>>>
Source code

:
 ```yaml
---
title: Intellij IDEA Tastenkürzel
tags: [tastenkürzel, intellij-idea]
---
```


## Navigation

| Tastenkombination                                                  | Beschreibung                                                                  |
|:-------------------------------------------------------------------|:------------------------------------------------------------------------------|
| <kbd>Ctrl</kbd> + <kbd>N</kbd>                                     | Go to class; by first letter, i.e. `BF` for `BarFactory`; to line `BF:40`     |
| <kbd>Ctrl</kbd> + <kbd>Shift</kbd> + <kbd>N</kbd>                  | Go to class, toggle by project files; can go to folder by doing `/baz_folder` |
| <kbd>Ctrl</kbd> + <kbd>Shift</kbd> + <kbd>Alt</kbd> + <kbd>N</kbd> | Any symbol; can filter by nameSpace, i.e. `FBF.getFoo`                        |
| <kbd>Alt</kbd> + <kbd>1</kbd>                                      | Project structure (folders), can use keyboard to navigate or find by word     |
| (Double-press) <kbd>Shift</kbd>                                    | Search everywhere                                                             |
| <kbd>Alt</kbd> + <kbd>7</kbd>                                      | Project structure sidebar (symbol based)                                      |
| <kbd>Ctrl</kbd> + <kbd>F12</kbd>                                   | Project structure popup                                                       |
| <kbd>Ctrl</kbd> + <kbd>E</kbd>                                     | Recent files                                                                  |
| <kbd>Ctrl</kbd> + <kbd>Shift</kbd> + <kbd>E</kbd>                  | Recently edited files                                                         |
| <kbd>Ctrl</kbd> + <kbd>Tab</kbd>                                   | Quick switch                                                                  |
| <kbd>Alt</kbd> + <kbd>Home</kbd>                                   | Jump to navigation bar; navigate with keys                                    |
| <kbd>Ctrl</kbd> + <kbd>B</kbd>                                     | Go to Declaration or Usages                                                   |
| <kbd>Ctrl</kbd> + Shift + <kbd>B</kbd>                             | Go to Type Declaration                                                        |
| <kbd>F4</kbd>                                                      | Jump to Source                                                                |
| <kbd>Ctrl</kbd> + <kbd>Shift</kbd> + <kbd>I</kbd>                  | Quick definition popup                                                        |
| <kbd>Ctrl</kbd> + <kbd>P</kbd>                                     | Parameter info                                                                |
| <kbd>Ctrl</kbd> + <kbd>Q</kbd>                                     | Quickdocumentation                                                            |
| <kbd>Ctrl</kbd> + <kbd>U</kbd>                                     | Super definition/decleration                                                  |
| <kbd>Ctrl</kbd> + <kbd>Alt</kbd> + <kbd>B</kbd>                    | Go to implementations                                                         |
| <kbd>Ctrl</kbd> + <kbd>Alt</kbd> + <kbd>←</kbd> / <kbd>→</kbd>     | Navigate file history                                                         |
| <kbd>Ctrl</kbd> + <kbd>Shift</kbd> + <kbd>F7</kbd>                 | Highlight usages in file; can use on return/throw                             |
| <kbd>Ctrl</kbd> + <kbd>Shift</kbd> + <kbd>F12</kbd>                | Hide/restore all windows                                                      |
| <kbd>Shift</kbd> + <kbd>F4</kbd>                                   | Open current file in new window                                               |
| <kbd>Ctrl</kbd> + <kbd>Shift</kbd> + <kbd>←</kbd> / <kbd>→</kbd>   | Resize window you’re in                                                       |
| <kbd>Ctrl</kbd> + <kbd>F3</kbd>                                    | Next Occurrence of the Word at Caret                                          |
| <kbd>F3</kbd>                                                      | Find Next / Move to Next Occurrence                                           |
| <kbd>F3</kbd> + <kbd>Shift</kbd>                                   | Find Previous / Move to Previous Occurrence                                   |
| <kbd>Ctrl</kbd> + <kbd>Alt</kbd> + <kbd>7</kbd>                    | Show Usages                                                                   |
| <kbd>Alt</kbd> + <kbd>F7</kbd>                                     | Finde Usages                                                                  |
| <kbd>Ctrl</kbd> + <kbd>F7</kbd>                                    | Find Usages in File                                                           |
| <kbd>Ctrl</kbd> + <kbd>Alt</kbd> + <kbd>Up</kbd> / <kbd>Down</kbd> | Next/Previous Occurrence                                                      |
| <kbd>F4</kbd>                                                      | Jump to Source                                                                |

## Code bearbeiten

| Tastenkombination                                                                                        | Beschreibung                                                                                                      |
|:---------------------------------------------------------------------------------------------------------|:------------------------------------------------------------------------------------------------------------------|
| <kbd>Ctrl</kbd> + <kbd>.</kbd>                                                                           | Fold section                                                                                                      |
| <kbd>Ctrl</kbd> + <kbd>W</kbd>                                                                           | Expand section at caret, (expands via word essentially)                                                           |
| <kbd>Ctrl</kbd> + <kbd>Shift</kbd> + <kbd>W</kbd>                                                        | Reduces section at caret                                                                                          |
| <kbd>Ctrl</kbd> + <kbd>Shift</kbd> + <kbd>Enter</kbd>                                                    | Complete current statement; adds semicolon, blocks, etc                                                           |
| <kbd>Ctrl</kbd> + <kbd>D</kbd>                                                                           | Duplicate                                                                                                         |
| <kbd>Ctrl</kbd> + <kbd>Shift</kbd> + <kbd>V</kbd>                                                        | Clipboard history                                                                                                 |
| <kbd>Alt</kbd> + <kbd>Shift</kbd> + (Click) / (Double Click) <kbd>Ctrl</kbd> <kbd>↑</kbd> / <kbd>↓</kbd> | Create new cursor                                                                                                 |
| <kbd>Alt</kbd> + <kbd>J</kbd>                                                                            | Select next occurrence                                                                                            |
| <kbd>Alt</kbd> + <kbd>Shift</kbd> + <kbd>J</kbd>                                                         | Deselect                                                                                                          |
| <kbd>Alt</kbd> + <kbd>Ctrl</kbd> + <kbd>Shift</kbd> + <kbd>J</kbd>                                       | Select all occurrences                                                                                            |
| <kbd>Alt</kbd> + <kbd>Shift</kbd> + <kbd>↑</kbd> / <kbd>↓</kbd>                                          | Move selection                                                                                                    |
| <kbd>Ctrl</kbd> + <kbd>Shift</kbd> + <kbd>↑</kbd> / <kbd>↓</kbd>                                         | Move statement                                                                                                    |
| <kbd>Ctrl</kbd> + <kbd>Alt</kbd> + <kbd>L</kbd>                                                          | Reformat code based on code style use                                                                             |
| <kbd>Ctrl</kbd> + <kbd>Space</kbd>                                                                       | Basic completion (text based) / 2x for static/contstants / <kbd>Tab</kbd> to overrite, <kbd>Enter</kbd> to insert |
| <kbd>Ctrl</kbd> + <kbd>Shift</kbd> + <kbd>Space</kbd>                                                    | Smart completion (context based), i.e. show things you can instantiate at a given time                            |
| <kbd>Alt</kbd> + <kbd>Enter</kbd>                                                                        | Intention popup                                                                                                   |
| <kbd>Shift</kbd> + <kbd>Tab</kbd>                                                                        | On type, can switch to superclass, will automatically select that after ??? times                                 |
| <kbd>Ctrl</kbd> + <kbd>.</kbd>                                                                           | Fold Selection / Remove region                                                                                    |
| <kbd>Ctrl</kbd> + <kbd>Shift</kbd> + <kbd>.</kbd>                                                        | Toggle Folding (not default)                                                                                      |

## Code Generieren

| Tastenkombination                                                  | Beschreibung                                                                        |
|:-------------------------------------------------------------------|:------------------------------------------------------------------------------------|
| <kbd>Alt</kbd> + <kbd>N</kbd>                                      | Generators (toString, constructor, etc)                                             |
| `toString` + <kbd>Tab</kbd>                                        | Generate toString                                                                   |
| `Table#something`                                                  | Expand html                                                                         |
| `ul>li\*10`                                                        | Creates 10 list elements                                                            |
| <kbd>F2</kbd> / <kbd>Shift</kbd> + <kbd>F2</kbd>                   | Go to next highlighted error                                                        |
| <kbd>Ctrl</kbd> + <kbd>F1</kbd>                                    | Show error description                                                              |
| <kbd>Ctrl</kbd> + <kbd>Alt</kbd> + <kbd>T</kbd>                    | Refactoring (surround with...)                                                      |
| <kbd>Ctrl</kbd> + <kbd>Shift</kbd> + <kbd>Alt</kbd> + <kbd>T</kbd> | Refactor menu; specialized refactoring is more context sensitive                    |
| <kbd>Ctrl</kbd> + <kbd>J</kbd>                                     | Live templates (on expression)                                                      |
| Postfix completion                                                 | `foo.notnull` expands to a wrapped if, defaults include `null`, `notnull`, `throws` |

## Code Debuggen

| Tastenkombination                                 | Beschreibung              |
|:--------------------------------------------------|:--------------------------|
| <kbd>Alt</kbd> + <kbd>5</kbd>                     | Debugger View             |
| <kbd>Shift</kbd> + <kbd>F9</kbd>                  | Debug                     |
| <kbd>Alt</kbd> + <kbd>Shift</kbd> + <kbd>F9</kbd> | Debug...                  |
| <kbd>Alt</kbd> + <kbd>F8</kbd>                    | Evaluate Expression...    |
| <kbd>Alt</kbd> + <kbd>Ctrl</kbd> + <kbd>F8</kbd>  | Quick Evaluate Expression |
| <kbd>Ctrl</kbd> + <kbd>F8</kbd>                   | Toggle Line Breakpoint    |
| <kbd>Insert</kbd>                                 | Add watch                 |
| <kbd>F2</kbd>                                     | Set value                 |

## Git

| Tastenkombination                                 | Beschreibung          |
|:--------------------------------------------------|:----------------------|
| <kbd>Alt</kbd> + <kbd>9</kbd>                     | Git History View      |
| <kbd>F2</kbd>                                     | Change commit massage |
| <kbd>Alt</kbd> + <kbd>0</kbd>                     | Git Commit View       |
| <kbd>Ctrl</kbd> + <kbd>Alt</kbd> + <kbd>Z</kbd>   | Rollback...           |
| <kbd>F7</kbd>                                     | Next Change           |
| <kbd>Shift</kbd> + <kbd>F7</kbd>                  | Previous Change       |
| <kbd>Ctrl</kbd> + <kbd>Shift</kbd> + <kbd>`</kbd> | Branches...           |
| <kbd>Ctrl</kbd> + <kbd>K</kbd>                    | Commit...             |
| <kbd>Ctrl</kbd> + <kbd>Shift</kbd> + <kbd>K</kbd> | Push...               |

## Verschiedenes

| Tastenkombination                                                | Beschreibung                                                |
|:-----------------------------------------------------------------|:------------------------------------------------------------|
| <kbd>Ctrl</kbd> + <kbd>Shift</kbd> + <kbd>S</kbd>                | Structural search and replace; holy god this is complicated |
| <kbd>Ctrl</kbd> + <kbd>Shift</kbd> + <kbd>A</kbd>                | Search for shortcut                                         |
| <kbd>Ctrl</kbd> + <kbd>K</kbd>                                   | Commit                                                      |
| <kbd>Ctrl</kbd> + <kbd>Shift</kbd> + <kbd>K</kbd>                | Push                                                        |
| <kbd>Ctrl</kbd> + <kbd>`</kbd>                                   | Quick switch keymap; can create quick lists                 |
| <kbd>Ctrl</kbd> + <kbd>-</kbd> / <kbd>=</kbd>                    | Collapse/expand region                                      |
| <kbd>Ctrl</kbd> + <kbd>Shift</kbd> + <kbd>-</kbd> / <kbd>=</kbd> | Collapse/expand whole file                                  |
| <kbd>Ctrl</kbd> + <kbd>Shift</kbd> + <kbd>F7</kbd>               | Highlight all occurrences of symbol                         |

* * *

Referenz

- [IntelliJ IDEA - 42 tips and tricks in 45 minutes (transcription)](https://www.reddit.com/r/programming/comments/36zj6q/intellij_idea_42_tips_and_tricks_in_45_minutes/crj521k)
<<<
• _Exercise aim_:
Take each line in the listing that has the word "Double" and copy it.

• _Result of the task_:
| (Double-press) <kbd>Shift</kbd>                                    | Search everywhere                                                             |
| <kbd>Alt</kbd> + <kbd>Shift</kbd> + (Click) / (Double Click) <kbd>Ctrl</kbd> <kbd>↑</kbd> / <kbd>↓</kbd> | Create new cursor                                                                                                 |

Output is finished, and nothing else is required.